Axys Pharmaceuticals Inc., of South San Francisco, began a Phase II study of APC 2059 to evaluate safety and effectiveness of a topically administered cream formulation for treating mild to moderate psoriasis. The small-molecule compound is designed to inhibit tryptase, an enzyme in mast cells involved in inflammatory diseases. Each patient will have lesions treated with APC 2059 and placebo.

BioChem Pharma Inc., of Laval, Quebec, launched Zeffix (lamivudine) in South Korea for treating chronic hepatitis B. The product is approved or pending approval for that indication in markets throughout the world.

Biogen Inc., of Cambridge, Mass., said a Phase II trial of Amevive (recombinantly engineered LFA-3/IgG human fusion protein), a product for moderate to severe psoriasis, showed it had an "excellent" dose response and side-effect profile. The trial involved 229 patients at 22 sites in the U.S., and compared weekly intravenous bolus injections of drug to placebo. Efficacy data were not disclosed. The company said it planned to move aggressively into Phase III studies after completing improvements to the commercial process.

Diversa Corp., of San Diego, and Invitrogen Corp., of San Diego, agreed to exchange technologies and products for specific uses. Diversa got an exclusive license to Invitrogen's TOPO Cloning technology to use for cloning nucleic acids from mixed populations and uncultured organisms. Invitrogen got exclusive access to use certain DNA modifying enzymes in the research reagent market.

EnzyMed Inc., of Iowa City, Iowa, said it will receive undisclosed up-front, milestone and royalty payments under an agreement to optimize lead compounds for IntraBiotics Pharmaceuticals Inc., of Mountain View, Calif. IntraBiotics said its goal is to rapidly identify and develop antimicrobial agents.

Matrix Pharmaceuticals Inc., of Fremont, Calif., expanded its Phase II program of FMdC by initiating a Phase II study in advanced or recurrent cancer of the colon or rectum. A Phase II trial of the nucleoside analogue in non-small-cell lung cancer now includes 30 patients and is expected to be completed this year.

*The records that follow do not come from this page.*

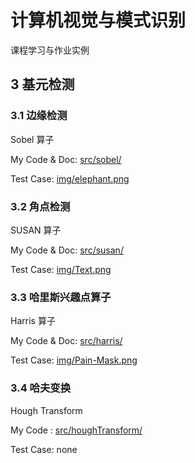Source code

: # 计算机视觉与模式识别

课程学习与作业实例

## 3 基元检测

### 3.1 边缘检测

Sobel 算子

My Code & Doc: [src/sobel/](src/sobel/)

Test Case: [img/elephant.png](img/elephant.png)

### 3.2 角点检测

SUSAN 算子

My Code & Doc: [src/susan/](src/susan/)

Test Case: [img/Text.png](img/Text.png)

### 3.3 哈里斯兴趣点算子

Harris 算子

My Code & Doc: [src/harris/](src/harris/)

Test Case: [img/Pain-Mask.png](img/Pain-Mask.png)

### 3.4 哈夫变换

Hough Transform

My Code : [src/houghTransform/](src/houghTransform/)

Test Case: none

NPS Pharmaceuticals Inc., of Salt Lake City, said its Japanese licensee, Kirin Brewery Co. Ltd., of Tokyo, began development of a second-generation compound in the class known as "calcimimetics." Amgen Inc., of Thousand Oaks, Calif., is conducting U.S. Phase II trials of the same NPS second-generation compound. Calcimimetics are small molecules, designed to treat hyperparathyroidism, that activate calcium receptors on parathyroid glands.

Paracelsian Inc., of Ithaca, N.Y., said studies of the activity of Andrographolide - a compound derived from its library of traditional Chinese medicines - confirmed it has synergy with AZT in treating HIV. The company said AZT levels could be cut in half without reducing the effect against HIV.

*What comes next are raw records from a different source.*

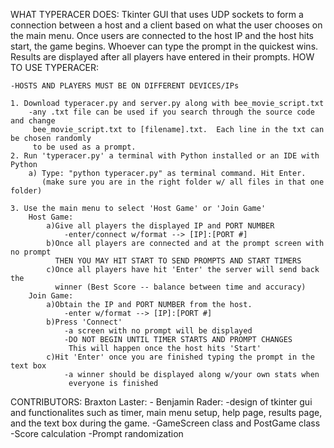 WHAT TYPERACER DOES:
	Tkinter GUI that uses UDP sockets to form a connection between a host and a client based on what
	the user chooses on the main menu.  Once users are connected to the host IP and the host hits
	start, the game begins.  Whoever can type the prompt in the quickest wins.  Results are displayed
	after all players have entered in their prompts.
HOW TO USE TYPERACER:

	-HOSTS AND PLAYERS MUST BE ON DIFFERENT DEVICES/IPs

	1. Download typeracer.py and server.py along with bee_movie_script.txt
		-any .txt file can be used if you search through the source code and change
		 bee_movie_script.txt to [filename].txt.  Each line in the txt can be chosen randomly
		 to be used as a prompt.
	2. Run 'typeracer.py' a terminal with Python installed or an IDE with Python
		a) Type: "python typeracer.py" as terminal command. Hit Enter.
		   (make sure you are in the right folder w/ all files in that one folder)

	3. Use the main menu to select 'Host Game' or 'Join Game'
		Host Game:
			a)Give all players the displayed IP and PORT NUMBER
				-enter/connect w/format --> [IP]:[PORT #]
			b)Once all players are connected and at the prompt screen with no prompt
			  THEN YOU MAY HIT START TO SEND PROMPTS AND START TIMERS
			c)Once all players have hit 'Enter' the server will send back the
			  winner (Best Score -- balance between time and accuracy)
		Join Game:
			a)Obtain the IP and PORT NUMBER from the host.
				-enter w/format --> [IP]:[PORT #]
			b)Press 'Connect'
				-a screen with no prompt will be displayed
				-DO NOT BEGIN UNTIL TIMER STARTS AND PROMPT CHANGES
				 This will happen once the host hits 'Start'
			c)Hit 'Enter' once you are finished typing the prompt in the text box
				-a winner should be displayed along w/your own stats when
				 everyone is finished
CONTRIBUTORS:
	Braxton Laster:
		-
	Benjamin Rader:
		-design of tkinter gui and functionalites such as timer, main menu setup, help page,
		 results page, and the text box during the game.
		-GameScreen class and PostGame class
		-Score calculation
		-Prompt randomization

PathoGenesis Corp., of Seattle, said its subsidiary signed a research agreement giving Swedish Orphan AB distribution rights for TOBI (tobramycin solution for inhalation) in Sweden, Denmark, Norway and Finland. The drug is under review in Europe. Also, PathoGenesis signed an agreement with Germany-based PulmoPharm GmbH for distribution of TOBI in that country. The product is being reviewed in the U.K., the lead country for seeking approval to market it in the European Union, for management of infections in cystic fibrosis patients.

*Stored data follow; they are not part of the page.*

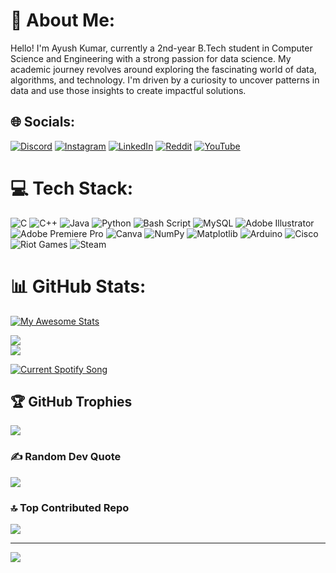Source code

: # 💫 About Me:
Hello! I'm Ayush Kumar, currently a 2nd-year B.Tech student in Computer Science and Engineering with a strong passion for data science. My academic journey revolves around exploring the fascinating world of data, algorithms, and technology. I'm driven by a curiosity to uncover patterns in data and use those insights to create impactful solutions.


## 🌐 Socials:
[![Discord](https://img.shields.io/badge/Discord-%237289DA.svg?logo=discord&logoColor=white)](https://discord.gg/https://discord.com/users/maaasoom) [![Instagram](https://img.shields.io/badge/Instagram-%23E4405F.svg?logo=Instagram&logoColor=white)](https://instagram.com/https://www.instagram.com/ayuxh4r3al_/) [![LinkedIn](https://img.shields.io/badge/LinkedIn-%230077B5.svg?logo=linkedin&logoColor=white)](https://linkedin.com/in/www.linkedin.com/in/ayush00001) [![Reddit](https://img.shields.io/badge/Reddit-%23FF4500.svg?logo=Reddit&logoColor=white)](https://reddit.com/user/https://www.reddit.com/user/appropriat_juice/?utm_source=share&utm_medium=web3x&utm_name=web3xcss&utm_term=1&utm_content=share_button) [![YouTube](https://img.shields.io/badge/YouTube-%23FF0000.svg?logo=YouTube&logoColor=white)](https://youtube.com/@https://www.youtube.com/@ayuxh._fr) 

# 💻 Tech Stack:
![C](https://img.shields.io/badge/c-%2300599C.svg?style=flat&logo=c&logoColor=white) ![C++](https://img.shields.io/badge/c++-%2300599C.svg?style=flat&logo=c%2B%2B&logoColor=white) ![Java](https://img.shields.io/badge/java-%23ED8B00.svg?style=flat&logo=openjdk&logoColor=white) ![Python](https://img.shields.io/badge/python-3670A0?style=flat&logo=python&logoColor=ffdd54) ![Bash Script](https://img.shields.io/badge/bash_script-%23121011.svg?style=flat&logo=gnu-bash&logoColor=white) ![MySQL](https://img.shields.io/badge/mysql-4479A1.svg?style=flat&logo=mysql&logoColor=white) ![Adobe Illustrator](https://img.shields.io/badge/adobe%20illustrator-%23FF9A00.svg?style=flat&logo=adobe%20illustrator&logoColor=white) ![Adobe Premiere Pro](https://img.shields.io/badge/Adobe%20Premiere%20Pro-9999FF.svg?style=flat&logo=Adobe%20Premiere%20Pro&logoColor=white) ![Canva](https://img.shields.io/badge/Canva-%2300C4CC.svg?style=flat&logo=Canva&logoColor=white) ![NumPy](https://img.shields.io/badge/numpy-%23013243.svg?style=flat&logo=numpy&logoColor=white) ![Matplotlib](https://img.shields.io/badge/Matplotlib-%23ffffff.svg?style=flat&logo=Matplotlib&logoColor=black) ![Arduino](https://img.shields.io/badge/-Arduino-00979D?style=flat&logo=Arduino&logoColor=white) ![Cisco](https://img.shields.io/badge/cisco-%23049fd9.svg?style=flat&logo=cisco&logoColor=black) ![Riot Games](https://img.shields.io/badge/riotgames-D32936.svg?style=flat&logo=riotgames&logoColor=white) ![Steam](https://img.shields.io/badge/steam-%23000000.svg?style=flat&logo=steam&logoColor=white)
# 📊 GitHub Stats:
[![My Awesome Stats](https://awesome-github-stats.azurewebsites.net/user-stats/ayushkr23?cardType=level-alternate&theme=onedark&preferLogin=false)](https://git.io/awesome-stats-card)

![](https://github-readme-streak-stats.herokuapp.com/?user=ayushkr23&theme=onedark&hide_border=false)<br/>
![](https://github-readme-stats.vercel.app/api/top-langs/?username=ayushkr23&theme=onedark&hide_border=false&include_all_commits=true&count_private=true&layout=compact)

<a href="https://ayush00001.pythonanywhere.com/link">
  <img
    src="https://ayush00001.pythonanywhere.com"
    alt="Current Spotify Song"
  />
</a>

## 🏆 GitHub Trophies
![](https://github-profile-trophy.vercel.app/?username=ayushkr23&theme=onedark&no-frame=true&no-bg=false&margin-w=4)

### ✍️ Random Dev Quote
![](https://quotes-github-readme.vercel.app/api?type=horizontal&theme=merko)

### 🔝 Top Contributed Repo
![](https://github-contributor-stats.vercel.app/api?username=ayushkr23&limit=5&theme=onedark&combine_all_yearly_contributions=true)

---
[![](https://visitcount.itsvg.in/api?id=ayushkr23&icon=2&color=2)](https://visitcount.itsvg.in)

<!-- Proudly created with GPRM ( https://gprm.itsvg.in ) -->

PE Biosystems Group, of San Jose, Calif., and Paradigm Genetics Inc., of Research Triangle Park, N.C., signed a five-year agreement to develop bioinformatics software for functional genomics. The relationship will leverage Paradigm's experience in agricultural genomics with PE's information and bioinformatics systems.

Vimrx Pharmaceuticals Inc., of Wilmington, Del., said its name change to Nexell Therapeutics Inc. and the move of its headquarters to Irvine, Calif., were approved by shareholders.